Ashley Nunes is a research fellow at Harvard Law School. His work focuses on transportation safety, regulatory policy and work force productivity.
The pandemic isn’t even over, but the fight for more space is already on.
As of July 1, both Air Canada and WestJet have stopped blocking access to adjacent seats on their planes. Previously, these carriers had embraced “seat distancing” policies, allowing passengers to sit farther away from one other because of potential COVID-19 transmission. Not any more. Instead, Canadians can now expect the usual tight squeeze onboard.
Predictably, the move isn’t going over well. One couple, expecting an empty adjacent seat, likened the new policy to having “the rug pulled out from underneath” them. “I just thought that (the airlines) would want to take our safety more seriously,” the couple lamented to the CBC. Manitoba MP Niki Ashton shared their sentiment, calling for Ottawa to apply the same physical distancing rules that apply on land, in the air. According to Ms. Ashton, that airlines want to revert to the old ways of doing business “really speaks to (their) profit-driven agenda.”
All of this criticism misses the mark.
Let’s start with an airline’s “contract of carriage.” This document defines the rights of passengers and the responsibilities of the airline. It lays out in painstaking detail what happens if your flight is cancelled, your luggage is misplaced or you are denied boarding.

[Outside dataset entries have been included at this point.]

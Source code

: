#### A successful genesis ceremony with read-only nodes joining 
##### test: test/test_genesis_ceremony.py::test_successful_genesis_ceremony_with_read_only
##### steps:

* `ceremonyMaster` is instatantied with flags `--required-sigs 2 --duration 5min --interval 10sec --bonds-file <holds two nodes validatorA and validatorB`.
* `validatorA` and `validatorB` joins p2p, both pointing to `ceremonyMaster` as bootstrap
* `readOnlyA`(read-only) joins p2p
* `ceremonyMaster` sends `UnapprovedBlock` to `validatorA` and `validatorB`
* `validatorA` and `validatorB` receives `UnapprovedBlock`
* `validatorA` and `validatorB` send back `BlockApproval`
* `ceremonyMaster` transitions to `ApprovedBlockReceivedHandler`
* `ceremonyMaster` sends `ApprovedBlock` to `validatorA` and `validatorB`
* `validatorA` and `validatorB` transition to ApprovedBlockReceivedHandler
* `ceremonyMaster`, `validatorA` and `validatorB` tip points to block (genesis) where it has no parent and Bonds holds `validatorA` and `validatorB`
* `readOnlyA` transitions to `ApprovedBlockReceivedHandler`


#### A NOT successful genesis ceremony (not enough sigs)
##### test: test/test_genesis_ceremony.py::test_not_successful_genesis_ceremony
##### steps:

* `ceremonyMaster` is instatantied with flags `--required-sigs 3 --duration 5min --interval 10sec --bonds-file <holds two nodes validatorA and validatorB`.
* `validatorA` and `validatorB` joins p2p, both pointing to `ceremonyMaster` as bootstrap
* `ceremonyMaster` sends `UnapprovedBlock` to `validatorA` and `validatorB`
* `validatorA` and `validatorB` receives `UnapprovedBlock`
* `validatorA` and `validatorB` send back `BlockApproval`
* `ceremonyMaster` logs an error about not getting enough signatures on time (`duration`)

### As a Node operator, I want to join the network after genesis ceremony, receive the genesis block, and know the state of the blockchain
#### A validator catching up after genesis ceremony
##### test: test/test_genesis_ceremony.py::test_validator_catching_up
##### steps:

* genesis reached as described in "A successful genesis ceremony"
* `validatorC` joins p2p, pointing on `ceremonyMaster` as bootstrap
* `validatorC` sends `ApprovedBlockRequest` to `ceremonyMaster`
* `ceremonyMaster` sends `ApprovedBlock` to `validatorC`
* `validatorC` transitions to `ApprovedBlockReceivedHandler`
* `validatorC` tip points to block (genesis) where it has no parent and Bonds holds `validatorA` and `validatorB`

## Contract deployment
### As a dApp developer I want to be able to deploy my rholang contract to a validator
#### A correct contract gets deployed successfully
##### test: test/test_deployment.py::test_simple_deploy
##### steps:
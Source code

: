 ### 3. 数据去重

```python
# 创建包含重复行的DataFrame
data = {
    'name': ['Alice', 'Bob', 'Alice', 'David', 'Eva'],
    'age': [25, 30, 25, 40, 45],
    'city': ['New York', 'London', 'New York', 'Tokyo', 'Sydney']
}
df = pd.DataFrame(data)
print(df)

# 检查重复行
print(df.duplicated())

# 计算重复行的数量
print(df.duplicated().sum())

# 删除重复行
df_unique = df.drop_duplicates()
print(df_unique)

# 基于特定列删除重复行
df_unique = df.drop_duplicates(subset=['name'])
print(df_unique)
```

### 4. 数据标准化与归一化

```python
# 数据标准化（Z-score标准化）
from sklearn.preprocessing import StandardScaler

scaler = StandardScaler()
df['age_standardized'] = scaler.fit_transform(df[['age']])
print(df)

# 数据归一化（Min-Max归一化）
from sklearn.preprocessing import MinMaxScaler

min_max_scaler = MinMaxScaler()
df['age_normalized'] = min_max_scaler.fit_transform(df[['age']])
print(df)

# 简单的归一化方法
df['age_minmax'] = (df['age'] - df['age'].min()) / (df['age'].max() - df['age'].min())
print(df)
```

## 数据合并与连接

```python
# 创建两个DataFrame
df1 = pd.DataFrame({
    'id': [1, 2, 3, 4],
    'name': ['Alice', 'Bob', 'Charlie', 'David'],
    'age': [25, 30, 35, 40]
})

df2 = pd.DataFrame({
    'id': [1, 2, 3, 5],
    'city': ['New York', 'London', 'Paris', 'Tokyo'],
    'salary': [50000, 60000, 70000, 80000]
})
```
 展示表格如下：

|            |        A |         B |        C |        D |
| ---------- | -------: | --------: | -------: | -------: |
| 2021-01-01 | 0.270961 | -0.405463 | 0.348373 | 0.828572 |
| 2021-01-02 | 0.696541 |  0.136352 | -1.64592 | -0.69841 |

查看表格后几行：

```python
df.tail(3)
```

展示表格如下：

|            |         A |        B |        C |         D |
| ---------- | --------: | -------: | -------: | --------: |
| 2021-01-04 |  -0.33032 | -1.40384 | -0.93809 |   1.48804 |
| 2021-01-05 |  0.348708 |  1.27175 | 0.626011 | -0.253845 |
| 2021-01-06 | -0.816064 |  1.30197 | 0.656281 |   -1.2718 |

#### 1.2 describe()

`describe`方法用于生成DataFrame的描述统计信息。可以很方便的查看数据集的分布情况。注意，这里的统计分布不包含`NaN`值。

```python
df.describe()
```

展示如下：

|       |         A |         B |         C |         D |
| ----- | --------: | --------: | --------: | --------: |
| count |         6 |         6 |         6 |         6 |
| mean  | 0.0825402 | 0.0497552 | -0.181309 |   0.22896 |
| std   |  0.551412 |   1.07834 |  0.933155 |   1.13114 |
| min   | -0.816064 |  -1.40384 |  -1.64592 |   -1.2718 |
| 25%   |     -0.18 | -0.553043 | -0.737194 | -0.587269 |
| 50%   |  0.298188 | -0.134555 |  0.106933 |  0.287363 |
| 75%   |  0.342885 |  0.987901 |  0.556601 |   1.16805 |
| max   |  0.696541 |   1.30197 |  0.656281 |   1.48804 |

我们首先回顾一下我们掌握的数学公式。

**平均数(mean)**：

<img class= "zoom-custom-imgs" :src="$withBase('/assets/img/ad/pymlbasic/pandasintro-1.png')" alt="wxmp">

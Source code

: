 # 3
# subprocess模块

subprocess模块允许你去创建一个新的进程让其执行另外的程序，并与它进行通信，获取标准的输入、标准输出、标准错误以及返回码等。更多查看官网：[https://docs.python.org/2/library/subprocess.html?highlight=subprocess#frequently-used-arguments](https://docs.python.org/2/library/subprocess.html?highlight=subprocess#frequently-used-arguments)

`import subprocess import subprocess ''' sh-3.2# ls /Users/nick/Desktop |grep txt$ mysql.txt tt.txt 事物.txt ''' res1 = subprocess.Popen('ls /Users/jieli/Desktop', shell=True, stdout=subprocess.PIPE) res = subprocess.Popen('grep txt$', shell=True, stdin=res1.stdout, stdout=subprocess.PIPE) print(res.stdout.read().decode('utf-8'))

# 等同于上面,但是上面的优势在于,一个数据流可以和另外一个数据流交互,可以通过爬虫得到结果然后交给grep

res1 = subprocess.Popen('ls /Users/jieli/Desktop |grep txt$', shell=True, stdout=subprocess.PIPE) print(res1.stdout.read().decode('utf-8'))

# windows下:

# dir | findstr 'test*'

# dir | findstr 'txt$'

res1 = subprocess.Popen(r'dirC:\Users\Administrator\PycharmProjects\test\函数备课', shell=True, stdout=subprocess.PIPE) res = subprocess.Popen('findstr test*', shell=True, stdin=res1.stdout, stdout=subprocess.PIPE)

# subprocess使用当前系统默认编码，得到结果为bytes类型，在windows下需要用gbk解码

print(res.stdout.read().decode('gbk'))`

What the contract of carriage doesn’t address are passenger rights when it comes to adjacent seats. The reason? You have none. In what should surprise few flyers, paying for one seat on a plane entitles you to, well, just one seat.
To limit the spread of COVID-19, carriers like Air Canada offered passengers more space by limiting seating in adjacent seats. But the move only ever applied to cases “whenever possible.” In other words, it’s courtesy, not compulsory. If an airplane can seat 100 passengers and 100 passengers show up, the airline is well within its rights to accommodate them all. There’s a lesson here for flyers: it pays to read the fine print (or at the very least, the airline’s tweets) before buying a ticket.
But you might be thinking: what about safety? Airlines have a public health responsibility, and given the pandemic, cramming people into a small metal tube isn’t safe. Well, according to the US Center for Disease Control, “most viruses and other germs do not spread easily on flights because of how air circulates and is filtered on airplanes.” The systems that do this (called HEPA filters) are good – so good, in fact, that they can remove nearly 99.97 per cent of airborne toxins.
Of course, none of this matters if the person besides you is sick. Filter or not, chances are you will suffer the same fate as them. That’s where physical distancing comes in. By keeping flyers 6 feet apart, contagion – we are told – will be limited. Perhaps this is true, but blocking out the middle seat alone wouldn’t achieve that. As one airline exec recently noted, “when you’re on board the aircraft, if you’re sitting in the aisle, and the middle seat is empty, the person across the aisle is within six feet from you, the person at the window is within six feet of you, the people in the row in front of you are within six feet of you, (and) the people in the row behind you are within six feet of you.”
Does an empty middle seat give passengers peace of mind? Sure. Does it make for good PR? Absolutely. Is it actually effective? It doesn’t seem like it.
There is no way to properly physically distance on an airplane – at least, not without effectively emptying out the cabin. To stop contagion, you wouldn’t need to just keep one seat free, or one row for that matter. Instead, airlines would have to clear out a few rows. By one estimate, four passengers would need 26 seats if airlines were to follow strict distancing guidelines, which is hardly the making of a viable business. And make no mistake: airlines are a business. They are required by their shareholders to pursue a “profit-driven agenda.” Doling out extra space to flyers – without getting paid for it – does little to support that agenda.
This doesn’t absolve carriers of their safety commitments. What companies like Air Canada and WestJet can, should and have done is take steps to limit transmission of COVID-19. This means scrubbing down airplanes, conducting pre-boarding temperature checks, and most importantly, requiring that passengers wear masks. To passengers who say that’s not enough, or that argue that extra space is the answer, I say this: you are more than welcome to pay for it.